Thursday, May 3, 2012

Econ 101: Speaking of Monopoly

Here's a video of the TED talk by Rob Reid, founder of the company that created the Rhapsody music service. Reid makes some interesting and funny points, in describing the exciting new field of "copyright math," to destroy the economic arguments of the advocates of intellectual property in music and video (primarily the MPAA and the RIAA, the movie and music industry associations that were such boosters of the SOPA/PIPA legislation). Those of you coming to this page because you're in my micro class will no doubt recognize the simple economic mistakes he makes. These don't negate the basic point he's making: that industry claims about losses resulting from piracy are wildly inflated and/or come from shaky reasoning if not thin air.

3 comments:

Unknown said...

One mistake is he refers to economic losses as a pure money value, when in fact the term also accounts for opportunity cost.
Nathan Reece

Unknown said...

I don't know how it is applicable to the concept of monopoly (since I missed the class last week) but when Reid talked about identifying the actual economic loss due to copyright theft, he said that the loss does not occur in movie and other media and entertainment industry, except music industry, because these industries have increased revenue over the years.

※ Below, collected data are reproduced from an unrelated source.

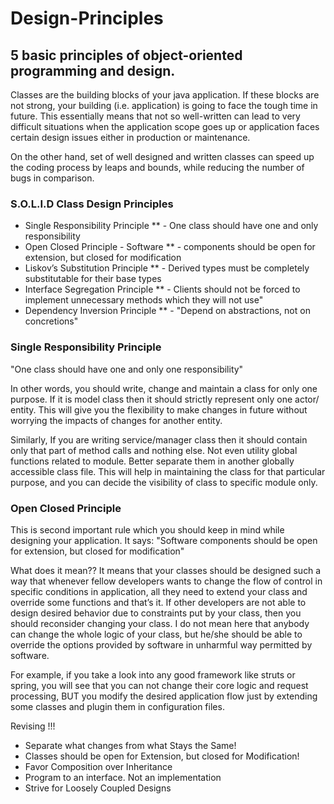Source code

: # Design-Principles #

## 5 basic principles of object-oriented programming and design. ##


Classes are the building blocks of your java application. If these blocks are not strong, your building (i.e. application) is going to face the tough time in future. This essentially means that not so well-written can lead to very difficult situations when the application scope goes up or application faces certain design issues either in production or maintenance.

On the other hand, set of well designed and written classes can speed up the coding process by leaps and bounds, while reducing the number of bugs in comparison.

### S.O.L.I.D Class Design Principles ###

- Single Responsibility Principle ** - One class should have one and only responsibility
- Open Closed Principle - Software ** - components should be open for extension, but closed for modification
- Liskov’s Substitution Principle ** - Derived types must be completely substitutable for their base types
- Interface Segregation Principle ** - Clients should not be forced to implement unnecessary methods which they will not use"
- Dependency Inversion Principle ** - "Depend on abstractions, not on concretions"

### Single Responsibility Principle ###

"One class should have one and only one responsibility"

In other words, you should write, change and maintain a class for only one purpose. If it is model class then it should strictly represent only one actor/ entity. This will give you the flexibility to make changes in future without worrying the impacts of changes for another entity.

Similarly, If you are writing service/manager class then it should contain only that part of method calls and nothing else. Not even utility global functions related to module. Better separate them in another globally accessible class file. This will help in maintaining the class for that particular purpose, and you can decide the visibility of class to specific module only.

### Open Closed Principle ###

This is second important rule which you should keep in mind while designing your application. 
It says: "Software components should be open for extension, but closed for modification"

What does it mean?? It means that your classes should be designed such a way that whenever fellow developers wants to change the flow of control in specific conditions in application, all they need to extend your class and override some functions and that’s it.
If other developers are not able to design desired behavior due to constraints put by your class, then you should reconsider changing your class. I do not mean here that anybody can change the whole logic of your class, but he/she should be able to override the options provided by software in unharmful way permitted by software.

For example, if you take a look into any good framework like struts or spring, you will see that you can not change their core logic and request processing, BUT you modify the desired application flow just by extending some classes and plugin them in configuration files.

Revising !!!
- Separate what changes from what Stays the Same!
- Classes should be open for Extension, but closed for Modification!
- Favor Composition over Inheritance
- Program to an interface. Not an implementation
- Strive for Loosely Coupled Designs
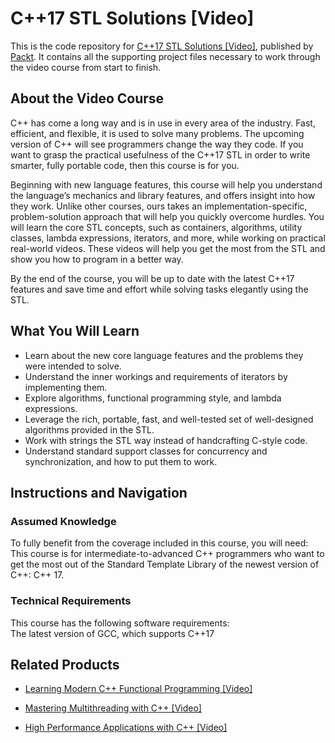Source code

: # C++17 STL Solutions [Video]
This is the code repository for [C++17 STL Solutions [Video]](https://www.packtpub.com/application-development/c17-stl-solutions-video?utm_source=github&utm_medium=repository&utm_campaign=9781789535273), published by [Packt](https://www.packtpub.com/?utm_source=github). It contains all the supporting project files necessary to work through the video course from start to finish.
## About the Video Course
C++ has come a long way and is in use in every area of the industry. Fast, efficient, and flexible, it is used to solve many problems. The upcoming version of C++ will see programmers change the way they code. If you want to grasp the practical usefulness of the C++17 STL in order to write smarter, fully portable code, then this course is for you.

Beginning with new language features, this course will help you understand the language’s mechanics and library features, and offers insight into how they work. Unlike other courses, ours takes an implementation-specific, problem-solution approach that will help you quickly overcome hurdles. You will learn the core STL concepts, such as containers, algorithms, utility classes, lambda expressions, iterators, and more, while working on practical real-world videos. These videos will help you get the most from the STL and show you how to program in a better way.

By the end of the course, you will be up to date with the latest C++17 features and save time and effort while solving tasks elegantly using the STL.

<H2>What You Will Learn</H2>
<DIV class=book-info-will-learn-text>
<UL>
<LI>Learn about the new core language features and the problems they were intended to solve. 
<LI>Understand the inner workings and requirements of iterators by implementing them. 
<LI>Explore algorithms, functional programming style, and lambda expressions. 
<LI>Leverage the rich, portable, fast, and well-tested set of well-designed algorithms provided in the STL. 
<LI>Work with strings the STL way instead of handcrafting C-style code. 
<LI>Understand standard support classes for concurrency and synchronization, and how to put them to work. </LI></UL></DIV>

## Instructions and Navigation
### Assumed Knowledge
To fully benefit from the coverage included in this course, you will need:<br/>
This course is for intermediate-to-advanced C++ programmers who want to get the most out of the Standard Template Library of the newest version of C++: C++ 17.
### Technical Requirements
This course has the following software requirements:<br/>
The latest version of GCC, which supports  C++17

## Related Products
* [Learning Modern C++ Functional Programming [Video]](https://www.packtpub.com/application-development/learning-modern-c-functional-programming-video?utm_source=github&utm_medium=repository&utm_campaign=9781789348859)

* [Mastering Multithreading with C++ [Video]](https://www.packtpub.com/application-development/mastering-multithreading-c-video?utm_source=github&utm_medium=repository&utm_campaign=9781788836210)

* [High Performance Applications with C++ [Video]](https://www.packtpub.com/application-development/high-performance-applications-c-video?utm_source=github&utm_medium=repository&utm_campaign=9781789136869)

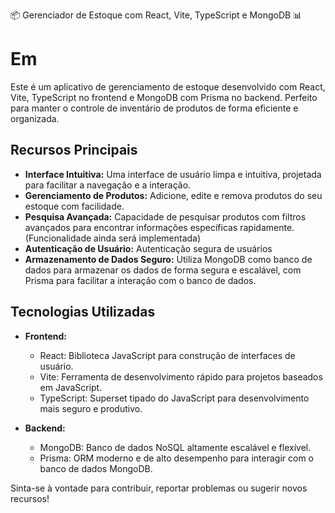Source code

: 📦 Gerenciador de Estoque com React, Vite, TypeScript e MongoDB 📊

# Em

Este é um aplicativo de gerenciamento de estoque desenvolvido com React, Vite, TypeScript no frontend e MongoDB com Prisma no backend. Perfeito para manter o controle de inventário de produtos de forma eficiente e organizada.

## Recursos Principais
- **Interface Intuitiva:** Uma interface de usuário limpa e intuitiva, projetada para facilitar a navegação e a interação.
- **Gerenciamento de Produtos:** Adicione, edite e remova produtos do seu estoque com facilidade.
- **Pesquisa Avançada:** Capacidade de pesquisar produtos com filtros avançados para encontrar informações específicas rapidamente. <span>(Funcionalidade ainda será implementada)</span>
- **Autenticação de Usuário:** Autenticação segura de usuários
- **Armazenamento de Dados Seguro:** Utiliza MongoDB como banco de dados para armazenar os dados de forma segura e escalável, com Prisma para facilitar a interação com o banco de dados.

## Tecnologias Utilizadas
- **Frontend:**
  - React: Biblioteca JavaScript para construção de interfaces de usuário.
  - Vite: Ferramenta de desenvolvimento rápido para projetos baseados em JavaScript.
  - TypeScript: Superset tipado do JavaScript para desenvolvimento mais seguro e produtivo.

- **Backend:**
  - MongoDB: Banco de dados NoSQL altamente escalável e flexível.
  - Prisma: ORM moderno e de alto desempenho para interagir com o banco de dados MongoDB.


Sinta-se à vontade para contribuir, reportar problemas ou sugerir novos recursos!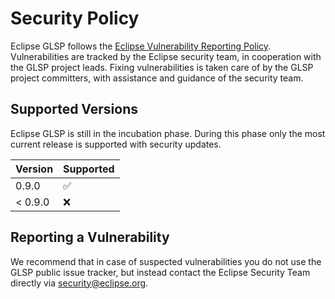 # Security Policy

Eclipse GLSP follows the [Eclipse Vulnerability Reporting Policy](https://www.eclipse.org/security/policy.php). 
Vulnerabilities are tracked by the Eclipse security team, in cooperation with the GLSP project leads.
Fixing vulnerabilities is taken care of by the GLSP project committers, with assistance and guidance of the security team. 

## Supported Versions
Eclipse GLSP is still in the incubation phase. 
During this phase only the most current release is supported with security updates.

| Version | Supported          |
| ------- | ------------------ |
| 0.9.0  | :white_check_mark: |
| < 0.9.0 | :x:|

## Reporting a Vulnerability
We recommend that in case of suspected vulnerabilities you do not use the GLSP public issue tracker, but instead contact the Eclipse Security Team directly via security@eclipse.org.
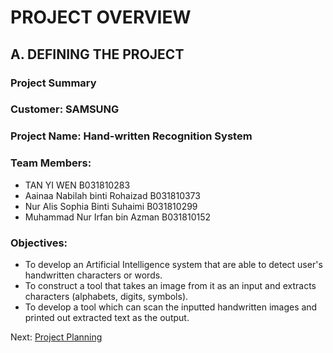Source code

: # PROJECT OVERVIEW
## A. DEFINING THE PROJECT
### Project Summary


### Customer: SAMSUNG 

### Project Name: Hand-written Recognition System

### Team Members:
- TAN YI WEN B031810283
- Aainaa Nabilah binti Rohaizad B031810373
- Nur Alis Sophia Binti Suhaimi B031810299
- Muhammad Nur Irfan bin Azman B031810152

### Objectives:
- To develop an Artificial Intelligence system that are able to detect user's handwritten characters or words.
- To construct a tool that takes an image from it as an input and extracts characters (alphabets, digits, symbols).
- To develop a tool which can scan the inputted handwritten images and printed out extracted text as the output.





Next: [Project Planning](PMP/B-Project_Planning.md)
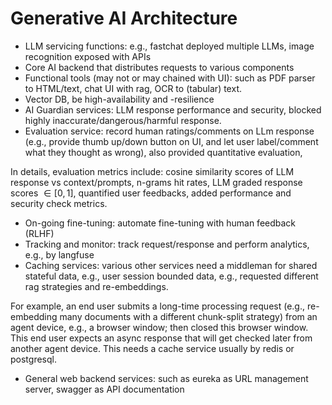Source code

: # Generative AI Architecture

* LLM servicing functions: e.g., fastchat deployed multiple LLMs, image recognition exposed with APIs
* Core AI backend that distributes requests to various components
* Functional tools (may not or may chained with UI): such as PDF parser to HTML/text, chat UI with rag, OCR to (tabular) text.
* Vector DB, be high-availability and -resilience
* AI Guardian services: LLM response performance and security, blocked highly inaccurate/dangerous/harmful response.
* Evaluation service: record human ratings/comments on LLm response (e.g., provide thumb up/down button on UI, and let user label/comment what they thought as wrong), also provided quantitative evaluation,

In details, evaluation metrics include: cosine similarity scores of LLM response vs context/prompts, n-grams hit rates, LLM graded response scores $\in [0, 1]$, quantified user feedbacks, added performance and security check metrics.

* On-going fine-tuning: automate fine-tuning with human feedback (RLHF)
* Tracking and monitor: track request/response and perform analytics, e.g., by langfuse
* Caching services: various other services need a middleman for shared stateful data, e.g., user session bounded data, e.g., requested different rag strategies and re-embeddings.

For example, an end user submits a long-time processing request (e.g., re-embedding many documents with a different chunk-split strategy) from an agent device, e.g., a browser window; then closed this browser window.
This end user expects an async response that will get checked later from another agent device.
This needs a cache service usually by redis or postgresql.

* General web backend services: such as eureka as URL management server, swagger as API documentation
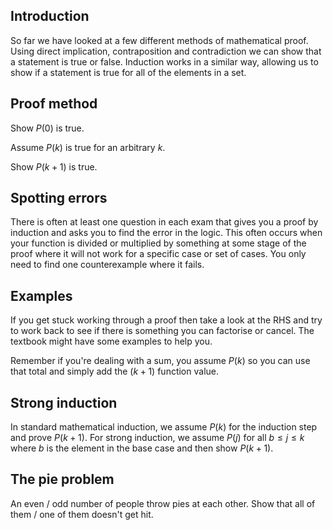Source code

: ## Introduction

So far we have looked at a few different methods of mathematical proof. Using direct implication, contraposition and contradiction we can show that a statement is true or false. Induction works in a similar way, allowing us to show if a statement is true for all of the elements in a set.

## Proof method

Show $P(0)$ is true.

Assume $P(k)$ is true for an arbitrary $k$.

Show $P(k+1)$ is true.

## Spotting errors

There is often at least one question in each exam that gives you a proof by induction and asks you to find the error in the logic. This often occurs when your function is divided or multiplied by something at some stage of the proof where it will not work for a specific case or set of cases. You only need to find one counterexample where it fails.

## Examples

If you get stuck working through a proof then take a look at the RHS and try to work back to see if there is something you can factorise or cancel. The textbook might have some examples to help you.

Remember if you're dealing with a sum, you assume $P(k)$ so you can use that total and simply add the $(k+1)$ function value.

## Strong induction

In standard mathematical induction, we assume $P(k)$ for the induction step and prove $P(k + 1)$. For strong induction, we assume $P(j)$ for all $b \le j \le k$ where $b$ is the element in the base case and then show $P(k + 1)$.

## The pie problem

An even / odd number of people throw pies at each other. Show that all of them / one of them doesn't get hit.
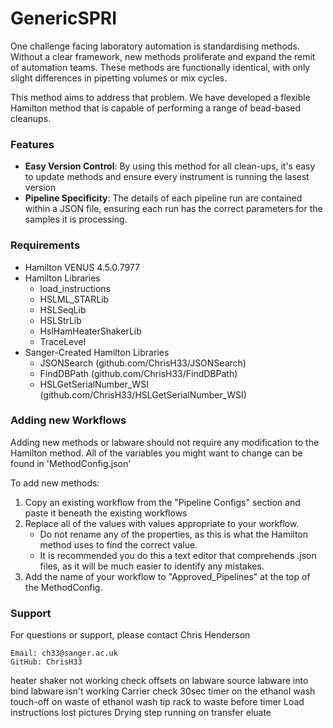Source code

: # GenericSPRI
One challenge facing laboratory automation is standardising methods. Without a clear framework, new methods proliferate and expand the remit of automation teams. These methods are functionally identical, with only slight differences in pipetting volumes or mix cycles. 

This method aims to address that problem. We have developed a flexible Hamilton method that is capable of performing a range of bead-based cleanups.

### Features
- **Easy Version Control**: By using this method for all clean-ups, it's easy to update methods and ensure every instrument is running the lasest version
- **Pipeline Specificity**: The details of each pipeline run are contained within a JSON file, ensuring each run has the correct parameters for the samples it is processing.

### Requirements
- Hamilton VENUS 4.5.0.7977
- Hamilton Libraries
    - load_instructions
    - HSLML_STARLib
    - HSLSeqLib
    - HSLStrLib
    - HslHamHeaterShakerLib
    - TraceLevel
- Sanger-Created Hamilton Libraries
    - JSONSearch (github.com/ChrisH33/JSONSearch)
    - FindDBPath (github.com/ChrisH33/FindDBPath)
    - HSLGetSerialNumber_WSI (github.com/ChrisH33/HSLGetSerialNumber_WSI)

### Adding new Workflows
Adding new methods or labware should not require any modification to the Hamilton method. All of the variables you might want to change can be found in 'MethodConfig.json'

To add new methods:
1. Copy an existing workflow from the "Pipeline Configs" section and paste it beneath the existing workflows
2. Replace all of the  values with values appropriate to your workflow.
    - Do not rename any of the properties, as this is what the Hamilton method uses to find the correct value.
    - It is recommended you do this a text editor that comprehends .json files, as it will be much easier to identify any mistakes.
5. Add the name of your workflow to "Approved_Pipelines" at the top of the MethodConfig.


### Support
For questions or support, please contact Chris Henderson

    Email: ch33@sanger.ac.uk
    GitHub: ChrisH33

heater shaker not working
check offsets on labware
source labware into bind labware isn't working
Carrier check
30sec timer on the ethanol wash
touch-off on waste of ethanol wash
tip rack to waste before timer
Load instructions lost pictures
Drying step running on transfer eluate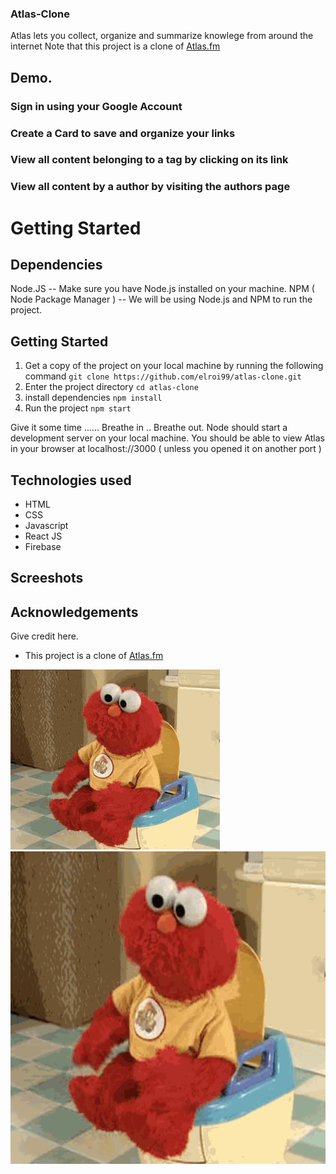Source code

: ### Atlas-Clone 
Atlas lets you collect, organize and summarize knowlege from around the internet
Note that this project is a clone of [Atlas.fm](https://atlas.fm/tony/)


## Demo.

### Sign in using your Google Account

### Create a Card to save and organize your links

### View all content belonging to a tag by clicking on its link

### View all content by a author by visiting the authors page

# Getting Started

## Dependencies
Node.JS -- Make sure you have Node.js installed on your machine. 
NPM ( Node Package Manager ) -- We will be using Node.js and NPM to run the project.

## Getting Started
1. Get a copy of the project on your local machine by running the following command
	 `git clone https://github.com/elroi99/atlas-clone.git`
 2. Enter the project directory 
	 `cd atlas-clone`
 3. install dependencies 
	 `npm install`
 4. Run the project 
	 `npm start`
	 
Give it some time ...... Breathe in .. Breathe out. 
Node should start a development server on your local machine. 
You should be able to view Atlas in your browser at localhost://3000 ( unless you opened it on another port )

## Technologies used 
- HTML
- CSS
- Javascript
- React JS
- Firebase 


## Screeshots 

## Acknowledgements
Give credit here.
- This project is a clone of [Atlas.fm](https://atlas.fm/tony/)

 ![](https://github.com/elroi99/atlas-clone/blob/master/elmo%20gif.gif)
 <img src="https://github.com/elroi99/atlas-clone/blob/master/elmo%20gif.gif" wiidth="500px" height="500px" />
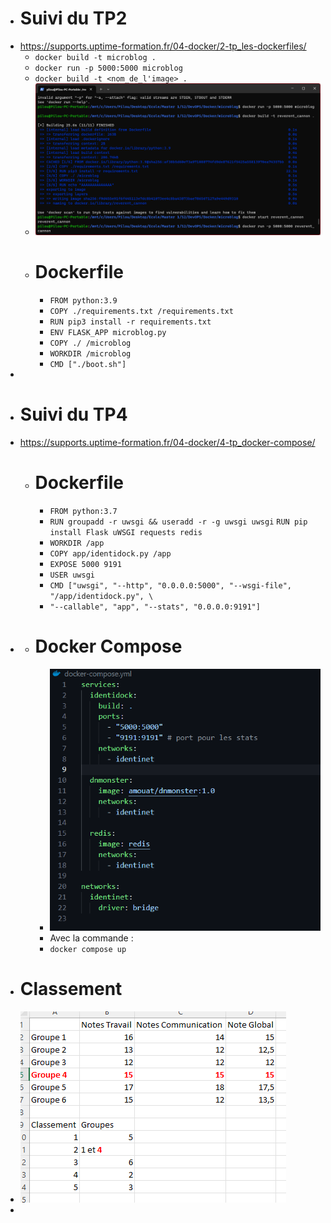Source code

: - # Suivi du TP2
- https://supports.uptime-formation.fr/04-docker/2-tp_les-dockerfiles/
	- `docker build -t microblog .`
	- `docker run -p 5000:5000 microblog`
	- `docker build -t <nom_de_l'image> .`
	- ![image.png](../assets/image_1680169339590_0.png)
	- # Dockerfile
		- `FROM python:3.9`
		- `COPY ./requirements.txt /requirements.txt`
		- `RUN pip3 install -r requirements.txt`
		- `ENV FLASK_APP microblog.py`
		- `COPY ./ /microblog`
		- `WORKDIR /microblog`
		- `CMD ["./boot.sh"]`
-
- # Suivi du TP4
- https://supports.uptime-formation.fr/04-docker/4-tp_docker-compose/
	- # Dockerfile
		- `FROM python:3.7`
		- `RUN groupadd -r uwsgi && useradd -r -g uwsgi uwsgi`
		  `RUN pip install Flask uWSGI requests redis`
		- `WORKDIR /app`
		- `COPY app/identidock.py /app`
		- `EXPOSE 5000 9191`
		- `USER uwsgi`
		- `CMD ["uwsgi", "--http", "0.0.0.0:5000", "--wsgi-file", "/app/identidock.py", \`
		- `"--callable", "app", "--stats", "0.0.0.0:9191"]`
-
	- # Docker Compose
		- ![image.png](../assets/image_1680179995560_0.png)
		- Avec la commande :
		- `docker compose up`
- # Classement
- ![image.png](../assets/image_1680187313290_0.png)
-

Therefore he concluded that these industries do not incur loss. In terms of accounting profit, this may be the case. However, if the businesses include the opportunity cost, or the profit that they could have derived from the customers now using pirated goods, they suffer economic loss. Economic profit/loss not only includes accounting profit but also the opportunity cost. Reid (kind of) explained that the "it is not additional growth that piracy has prevented" because the industries have been growing according to the  norm over the years, which does not justify the fact that the media industry is losing the potential benefit and customers to the cheaper pirated goods. However, the argument can be made that the customers who use the cheaper goods might not have been able to afford the real goods anyway even if the pirated goods do  not exist. It is hard to know what portion of the customers using pirated goods can actually afford the real goods or not. However, it only scales down the economic loss incurred due to piracy but it cannot negate the loss altogether. Moreover, since the price of the (pirated) goods is below the market equilibrium price, the suppliers would have to bear the dead weight loss due to the artificial price line.

Unknown said...

One mistake is that this industry of copy right is a monopoly and thus they are price makers . Since this industry is a monopoly it can charge prices they want, and he doesn't mention this factor to explain why there is so much economic losses that is equivalent to whole American corn+fruit+etc which is a huge mistake and misleading notion.